— Work task —
Please retype all of the data below, word for word.

— Data for analysis —
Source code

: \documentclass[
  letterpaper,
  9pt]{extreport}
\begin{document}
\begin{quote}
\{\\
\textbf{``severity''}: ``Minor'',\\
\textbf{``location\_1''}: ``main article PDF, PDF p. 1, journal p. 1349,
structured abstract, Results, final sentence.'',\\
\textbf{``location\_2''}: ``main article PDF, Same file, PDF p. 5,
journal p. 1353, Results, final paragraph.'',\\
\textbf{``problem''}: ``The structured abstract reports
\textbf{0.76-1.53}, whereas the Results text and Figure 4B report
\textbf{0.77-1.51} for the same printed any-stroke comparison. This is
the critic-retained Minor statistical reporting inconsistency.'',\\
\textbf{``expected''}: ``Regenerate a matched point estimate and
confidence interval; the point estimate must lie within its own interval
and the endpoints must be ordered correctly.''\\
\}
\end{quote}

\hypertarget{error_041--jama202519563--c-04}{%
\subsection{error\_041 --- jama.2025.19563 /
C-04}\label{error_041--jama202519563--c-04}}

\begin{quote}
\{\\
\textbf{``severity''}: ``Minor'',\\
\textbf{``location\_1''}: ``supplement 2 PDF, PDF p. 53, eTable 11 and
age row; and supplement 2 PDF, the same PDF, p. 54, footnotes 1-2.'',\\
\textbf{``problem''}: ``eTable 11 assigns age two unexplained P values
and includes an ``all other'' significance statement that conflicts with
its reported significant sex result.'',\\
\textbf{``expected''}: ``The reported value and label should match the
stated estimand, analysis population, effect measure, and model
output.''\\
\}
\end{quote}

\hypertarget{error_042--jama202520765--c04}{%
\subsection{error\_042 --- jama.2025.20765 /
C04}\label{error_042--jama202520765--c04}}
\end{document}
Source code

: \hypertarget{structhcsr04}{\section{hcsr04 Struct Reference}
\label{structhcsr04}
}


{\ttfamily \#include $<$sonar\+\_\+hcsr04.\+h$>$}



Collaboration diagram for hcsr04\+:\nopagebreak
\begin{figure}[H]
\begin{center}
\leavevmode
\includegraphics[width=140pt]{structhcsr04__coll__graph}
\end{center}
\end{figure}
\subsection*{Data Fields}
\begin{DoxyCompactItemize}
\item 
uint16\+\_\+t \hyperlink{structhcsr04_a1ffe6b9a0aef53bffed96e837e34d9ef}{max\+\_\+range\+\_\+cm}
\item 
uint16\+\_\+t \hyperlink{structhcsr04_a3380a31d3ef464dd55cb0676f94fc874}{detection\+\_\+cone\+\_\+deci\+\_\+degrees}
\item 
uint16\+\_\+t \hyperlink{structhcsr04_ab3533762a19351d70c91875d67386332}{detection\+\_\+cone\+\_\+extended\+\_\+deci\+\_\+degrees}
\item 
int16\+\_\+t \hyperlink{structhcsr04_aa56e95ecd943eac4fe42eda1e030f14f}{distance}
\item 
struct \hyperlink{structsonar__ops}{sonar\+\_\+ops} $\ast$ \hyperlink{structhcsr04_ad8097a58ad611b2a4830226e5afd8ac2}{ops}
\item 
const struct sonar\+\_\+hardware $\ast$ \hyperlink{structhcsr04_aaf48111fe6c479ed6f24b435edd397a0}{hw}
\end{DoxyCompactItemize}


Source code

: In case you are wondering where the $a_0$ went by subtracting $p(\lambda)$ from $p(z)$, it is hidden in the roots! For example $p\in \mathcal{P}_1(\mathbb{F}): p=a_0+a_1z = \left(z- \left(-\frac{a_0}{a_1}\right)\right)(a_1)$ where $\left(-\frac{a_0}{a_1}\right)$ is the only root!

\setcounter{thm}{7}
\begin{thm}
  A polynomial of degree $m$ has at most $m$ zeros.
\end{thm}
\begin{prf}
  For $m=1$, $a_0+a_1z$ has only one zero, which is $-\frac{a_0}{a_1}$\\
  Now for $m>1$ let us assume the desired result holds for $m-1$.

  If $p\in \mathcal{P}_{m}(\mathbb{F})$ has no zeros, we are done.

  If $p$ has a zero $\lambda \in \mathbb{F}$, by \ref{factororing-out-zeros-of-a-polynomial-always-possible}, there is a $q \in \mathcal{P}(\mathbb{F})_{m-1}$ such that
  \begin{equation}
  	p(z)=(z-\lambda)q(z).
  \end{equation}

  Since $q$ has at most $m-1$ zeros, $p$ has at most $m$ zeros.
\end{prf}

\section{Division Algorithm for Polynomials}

— Result of the task —
Source code

: \documentclass[
  letterpaper,
  9pt]{extreport}
\begin{document}
\begin{quote}
\{\\
\textbf{``severity''}: ``Minor'',\\
\textbf{``location\_1''}: ``main article PDF, PDF p. 1, journal p. 1349,
structured abstract, Results, final sentence.'',\\
\textbf{``location\_2''}: ``main article PDF, Same file, PDF p. 5,
journal p. 1353, Results, final paragraph.'',\\
\textbf{``problem''}: ``The structured abstract reports
\textbf{0.76-1.53}, whereas the Results text and Figure 4B report
\textbf{0.77-1.51} for the same printed any-stroke comparison. This is
the critic-retained Minor statistical reporting inconsistency.'',\\
\textbf{``expected''}: ``Regenerate a matched point estimate and
confidence interval; the point estimate must lie within its own interval
and the endpoints must be ordered correctly.''\\
\}
\end{quote}

\hypertarget{error_041--jama202519563--c-04}{%
\subsection{error\_041 --- jama.2025.19563 /
C-04}\label{error_041--jama202519563--c-04}}

\begin{quote}
\{\\
\textbf{``severity''}: ``Minor'',\\
\textbf{``location\_1''}: ``supplement 2 PDF, PDF p. 53, eTable 11 and
age row; and supplement 2 PDF, the same PDF, p. 54, footnotes 1-2.'',\\
\textbf{``problem''}: ``eTable 11 assigns age two unexplained P values
and includes an ``all other'' significance statement that conflicts with
its reported significant sex result.'',\\
\textbf{``expected''}: ``The reported value and label should match the
stated estimand, analysis population, effect measure, and model
output.''\\
\}
\end{quote}

\hypertarget{error_042--jama202520765--c04}{%
\subsection{error\_042 --- jama.2025.20765 /
C04}\label{error_042--jama202520765--c04}}
\end{document}
Source code

: \hypertarget{structhcsr04}{\section{hcsr04 Struct Reference}
\label{structhcsr04}
}


{\ttfamily \#include $<$sonar\+\_\+hcsr04.\+h$>$}



Collaboration diagram for hcsr04\+:\nopagebreak
\begin{figure}[H]
\begin{center}
\leavevmode
\includegraphics[width=140pt]{structhcsr04__coll__graph}
\end{center}
\end{figure}
\subsection*{Data Fields}
\begin{DoxyCompactItemize}
\item 
uint16\+\_\+t \hyperlink{structhcsr04_a1ffe6b9a0aef53bffed96e837e34d9ef}{max\+\_\+range\+\_\+cm}
\item 
uint16\+\_\+t \hyperlink{structhcsr04_a3380a31d3ef464dd55cb0676f94fc874}{detection\+\_\+cone\+\_\+deci\+\_\+degrees}
\item 
uint16\+\_\+t \hyperlink{structhcsr04_ab3533762a19351d70c91875d67386332}{detection\+\_\+cone\+\_\+extended\+\_\+deci\+\_\+degrees}
\item 
int16\+\_\+t \hyperlink{structhcsr04_aa56e95ecd943eac4fe42eda1e030f14f}{distance}
\item 
struct \hyperlink{structsonar__ops}{sonar\+\_\+ops} $\ast$ \hyperlink{structhcsr04_ad8097a58ad611b2a4830226e5afd8ac2}{ops}
\item 
const struct sonar\+\_\+hardware $\ast$ \hyperlink{structhcsr04_aaf48111fe6c479ed6f24b435edd397a0}{hw}
\end{DoxyCompactItemize}


Source code

: In case you are wondering where the $a_0$ went by subtracting $p(\lambda)$ from $p(z)$, it is hidden in the roots! For example $p\in \mathcal{P}_1(\mathbb{F}): p=a_0+a_1z = \left(z- \left(-\frac{a_0}{a_1}\right)\right)(a_1)$ where $\left(-\frac{a_0}{a_1}\right)$ is the only root!

\setcounter{thm}{7}
\begin{thm}
  A polynomial of degree $m$ has at most $m$ zeros.
\end{thm}
\begin{prf}
  For $m=1$, $a_0+a_1z$ has only one zero, which is $-\frac{a_0}{a_1}$\\
  Now for $m>1$ let us assume the desired result holds for $m-1$.

  If $p\in \mathcal{P}_{m}(\mathbb{F})$ has no zeros, we are done.

  If $p$ has a zero $\lambda \in \mathbb{F}$, by \ref{factororing-out-zeros-of-a-polynomial-always-possible}, there is a $q \in \mathcal{P}(\mathbb{F})_{m-1}$ such that
  \begin{equation}
  	p(z)=(z-\lambda)q(z).
  \end{equation}

  Since $q$ has at most $m-1$ zeros, $p$ has at most $m$ zeros.
\end{prf}

\section{Division Algorithm for Polynomials}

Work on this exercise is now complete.